Mendeley: a “Facebook for Researchers”?
Aaron Tay gives here an interesting vision of this still-promising tool:
“while looking at the features I finally grasped how powerful and disruptive a real and dominant “Facebook for researchers” is going to be. (…)
Of course, the road to such a goal has being strewn with many failures, including Elsevier’s 2collab , Labmeeting etc (check a report in 2008 of such tools and check how many still stands) and attempts have being or could be made from social bookmarking/reference management angle (e.g citeulike/Connotea/Mendeley), Discovery/Search angle (potentially webscale discovery/next generation catalogues with social features) or even more directly straight forward Identity management (e.g. ResearcherID).
But no matter who wins how would a dominant “Facebook for researchers” platform affect academic research and hence academic libraries? What areas would they disrupt? (..)
Disrupt search including webscale discovery tools
Mendeley , Citeulike etc are already starting to show hints of this, when you search you can see how many people put a certain article in their reference libraries, that itself could be a strong signal of quality. (…)
Currently Mendeley claims to have 150 million unique items (Jan 2012) when you search Mendeley , ”This makes it, according to Victor Henning, the company’s CEO and co-founder, the world’s largest research database.” (…)
Read more at:
Tay, Aaron. How a “Facebook for researchers” platform will disrupt almost everything. Musing about librarianship, April 18, 2012. Available at: http://musingsaboutlibrarianship.blogspot.co.uk/2012/04/how-facebook-for-researchers-will.html [Accessed 18th April 2012]

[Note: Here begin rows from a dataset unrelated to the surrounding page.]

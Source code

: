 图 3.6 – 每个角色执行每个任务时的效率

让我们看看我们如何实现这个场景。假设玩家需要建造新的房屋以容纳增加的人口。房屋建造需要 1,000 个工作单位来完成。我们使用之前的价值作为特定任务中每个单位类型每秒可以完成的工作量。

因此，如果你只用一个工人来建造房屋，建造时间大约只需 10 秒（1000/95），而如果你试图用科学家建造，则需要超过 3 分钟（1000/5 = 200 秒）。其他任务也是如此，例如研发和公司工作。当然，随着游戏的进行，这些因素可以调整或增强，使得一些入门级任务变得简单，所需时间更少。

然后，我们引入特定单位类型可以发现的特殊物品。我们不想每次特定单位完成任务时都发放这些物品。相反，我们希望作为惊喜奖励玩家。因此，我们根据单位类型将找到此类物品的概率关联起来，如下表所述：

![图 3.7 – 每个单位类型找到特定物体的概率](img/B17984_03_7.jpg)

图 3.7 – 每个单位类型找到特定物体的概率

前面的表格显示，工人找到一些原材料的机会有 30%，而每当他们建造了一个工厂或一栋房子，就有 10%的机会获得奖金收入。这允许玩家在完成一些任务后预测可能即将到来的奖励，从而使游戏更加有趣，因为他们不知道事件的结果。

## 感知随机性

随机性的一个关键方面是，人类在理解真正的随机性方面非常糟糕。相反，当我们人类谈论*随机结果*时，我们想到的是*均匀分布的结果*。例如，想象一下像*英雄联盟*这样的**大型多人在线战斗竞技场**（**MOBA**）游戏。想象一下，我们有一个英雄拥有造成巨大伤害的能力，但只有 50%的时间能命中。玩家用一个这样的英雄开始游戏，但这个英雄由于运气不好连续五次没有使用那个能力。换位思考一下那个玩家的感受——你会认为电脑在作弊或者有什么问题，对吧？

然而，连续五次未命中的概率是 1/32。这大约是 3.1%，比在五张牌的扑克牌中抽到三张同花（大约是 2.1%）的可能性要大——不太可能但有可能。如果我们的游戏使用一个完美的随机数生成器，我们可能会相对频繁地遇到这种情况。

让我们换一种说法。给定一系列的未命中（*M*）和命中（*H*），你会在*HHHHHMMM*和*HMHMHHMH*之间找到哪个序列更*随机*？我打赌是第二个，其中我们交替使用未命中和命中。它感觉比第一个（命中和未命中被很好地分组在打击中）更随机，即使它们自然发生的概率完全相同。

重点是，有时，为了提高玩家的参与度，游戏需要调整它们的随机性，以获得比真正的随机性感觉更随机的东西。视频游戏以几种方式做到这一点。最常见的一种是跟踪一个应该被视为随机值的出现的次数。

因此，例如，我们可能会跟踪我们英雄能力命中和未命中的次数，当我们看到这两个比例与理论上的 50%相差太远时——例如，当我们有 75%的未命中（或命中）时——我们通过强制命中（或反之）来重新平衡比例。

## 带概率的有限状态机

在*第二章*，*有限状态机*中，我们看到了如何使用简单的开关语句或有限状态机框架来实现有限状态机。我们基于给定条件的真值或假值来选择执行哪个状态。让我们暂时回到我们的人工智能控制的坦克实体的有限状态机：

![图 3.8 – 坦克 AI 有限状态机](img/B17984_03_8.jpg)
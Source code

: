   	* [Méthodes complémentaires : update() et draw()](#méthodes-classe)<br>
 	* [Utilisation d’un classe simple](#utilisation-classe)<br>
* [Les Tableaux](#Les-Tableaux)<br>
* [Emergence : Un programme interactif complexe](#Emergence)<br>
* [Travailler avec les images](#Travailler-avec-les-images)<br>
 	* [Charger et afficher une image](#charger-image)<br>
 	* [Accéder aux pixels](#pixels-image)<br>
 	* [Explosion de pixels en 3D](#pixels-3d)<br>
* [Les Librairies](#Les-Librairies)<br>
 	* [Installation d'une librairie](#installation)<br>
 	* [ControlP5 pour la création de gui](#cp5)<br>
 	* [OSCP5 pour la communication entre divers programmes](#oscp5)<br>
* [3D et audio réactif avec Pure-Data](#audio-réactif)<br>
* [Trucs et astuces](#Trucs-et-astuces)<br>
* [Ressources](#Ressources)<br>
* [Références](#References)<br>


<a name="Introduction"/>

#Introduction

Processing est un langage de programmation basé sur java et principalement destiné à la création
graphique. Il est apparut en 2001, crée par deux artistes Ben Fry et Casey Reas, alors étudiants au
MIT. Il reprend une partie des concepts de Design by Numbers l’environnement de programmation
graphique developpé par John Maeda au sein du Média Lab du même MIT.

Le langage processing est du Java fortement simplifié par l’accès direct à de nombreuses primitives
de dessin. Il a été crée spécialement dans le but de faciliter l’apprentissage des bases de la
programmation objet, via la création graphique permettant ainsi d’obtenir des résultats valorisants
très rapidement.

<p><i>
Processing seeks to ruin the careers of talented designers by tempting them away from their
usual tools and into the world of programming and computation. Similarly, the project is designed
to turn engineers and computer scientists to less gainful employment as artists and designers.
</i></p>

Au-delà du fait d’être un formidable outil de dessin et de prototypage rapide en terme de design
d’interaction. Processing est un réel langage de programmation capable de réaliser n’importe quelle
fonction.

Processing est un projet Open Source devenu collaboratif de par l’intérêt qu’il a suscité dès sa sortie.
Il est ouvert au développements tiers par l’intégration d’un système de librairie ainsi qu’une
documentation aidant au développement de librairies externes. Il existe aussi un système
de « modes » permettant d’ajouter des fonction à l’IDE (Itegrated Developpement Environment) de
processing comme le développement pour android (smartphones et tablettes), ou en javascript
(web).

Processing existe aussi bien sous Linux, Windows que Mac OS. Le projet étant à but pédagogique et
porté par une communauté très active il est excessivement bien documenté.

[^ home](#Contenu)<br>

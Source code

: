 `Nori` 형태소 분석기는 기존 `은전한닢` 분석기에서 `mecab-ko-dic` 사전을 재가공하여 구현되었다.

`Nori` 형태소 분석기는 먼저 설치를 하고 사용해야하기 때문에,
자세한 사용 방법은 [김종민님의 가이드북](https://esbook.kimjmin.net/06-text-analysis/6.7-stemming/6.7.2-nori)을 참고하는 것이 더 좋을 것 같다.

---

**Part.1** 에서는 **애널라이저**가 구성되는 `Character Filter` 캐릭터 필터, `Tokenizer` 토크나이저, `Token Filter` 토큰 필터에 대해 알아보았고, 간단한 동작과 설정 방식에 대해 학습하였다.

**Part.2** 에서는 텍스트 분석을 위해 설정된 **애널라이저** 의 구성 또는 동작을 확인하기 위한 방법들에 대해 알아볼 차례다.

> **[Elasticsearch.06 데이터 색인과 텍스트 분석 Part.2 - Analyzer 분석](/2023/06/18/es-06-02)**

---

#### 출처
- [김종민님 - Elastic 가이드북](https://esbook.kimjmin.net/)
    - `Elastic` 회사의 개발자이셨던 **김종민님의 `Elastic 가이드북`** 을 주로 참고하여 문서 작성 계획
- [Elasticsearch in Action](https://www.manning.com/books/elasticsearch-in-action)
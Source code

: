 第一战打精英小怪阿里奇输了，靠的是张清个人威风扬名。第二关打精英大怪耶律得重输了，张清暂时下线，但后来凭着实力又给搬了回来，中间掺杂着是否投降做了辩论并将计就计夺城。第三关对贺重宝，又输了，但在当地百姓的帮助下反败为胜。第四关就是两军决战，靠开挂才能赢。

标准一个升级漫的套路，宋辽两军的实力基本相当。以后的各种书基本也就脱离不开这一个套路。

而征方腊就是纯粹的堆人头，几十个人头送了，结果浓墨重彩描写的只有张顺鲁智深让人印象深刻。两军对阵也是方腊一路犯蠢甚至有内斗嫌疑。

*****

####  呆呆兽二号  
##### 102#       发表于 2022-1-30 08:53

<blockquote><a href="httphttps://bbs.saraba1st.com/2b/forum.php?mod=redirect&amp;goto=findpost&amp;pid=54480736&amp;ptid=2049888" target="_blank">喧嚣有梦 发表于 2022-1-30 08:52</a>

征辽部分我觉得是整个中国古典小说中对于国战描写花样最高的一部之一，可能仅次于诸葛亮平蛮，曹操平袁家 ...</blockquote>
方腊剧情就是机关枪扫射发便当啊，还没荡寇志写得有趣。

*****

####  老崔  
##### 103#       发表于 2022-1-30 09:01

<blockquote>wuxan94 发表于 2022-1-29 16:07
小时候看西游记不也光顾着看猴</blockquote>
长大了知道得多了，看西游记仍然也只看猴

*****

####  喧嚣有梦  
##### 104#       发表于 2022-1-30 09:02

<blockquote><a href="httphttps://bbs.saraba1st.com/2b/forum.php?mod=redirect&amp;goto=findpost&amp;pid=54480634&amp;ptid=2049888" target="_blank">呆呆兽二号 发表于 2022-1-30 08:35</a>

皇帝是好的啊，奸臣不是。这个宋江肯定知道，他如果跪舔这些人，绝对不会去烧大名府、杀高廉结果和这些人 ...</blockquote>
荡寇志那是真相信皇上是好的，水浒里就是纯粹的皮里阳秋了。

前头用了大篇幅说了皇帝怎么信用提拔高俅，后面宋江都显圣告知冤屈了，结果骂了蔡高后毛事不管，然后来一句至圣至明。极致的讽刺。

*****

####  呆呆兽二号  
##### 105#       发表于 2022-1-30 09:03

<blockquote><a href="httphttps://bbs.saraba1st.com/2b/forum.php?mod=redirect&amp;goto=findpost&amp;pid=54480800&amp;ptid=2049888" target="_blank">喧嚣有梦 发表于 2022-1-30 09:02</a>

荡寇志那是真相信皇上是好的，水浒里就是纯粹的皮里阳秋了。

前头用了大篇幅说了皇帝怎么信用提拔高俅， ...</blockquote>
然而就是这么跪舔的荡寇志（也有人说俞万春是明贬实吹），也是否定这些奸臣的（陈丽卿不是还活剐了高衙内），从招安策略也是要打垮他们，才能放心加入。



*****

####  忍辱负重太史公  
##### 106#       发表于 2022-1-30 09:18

Mendely is popluar because of its strength as a research publication manager. The social networking featues are secondary and not used by many users. Evidence so far suggests scientsits do not believe there is a need for a specialized Facebook-like application.
Jack H. Pincus
April 19, 2012 at 2:46 am
You’re completely right, the famous “social not-working” applies very weel to scientists world!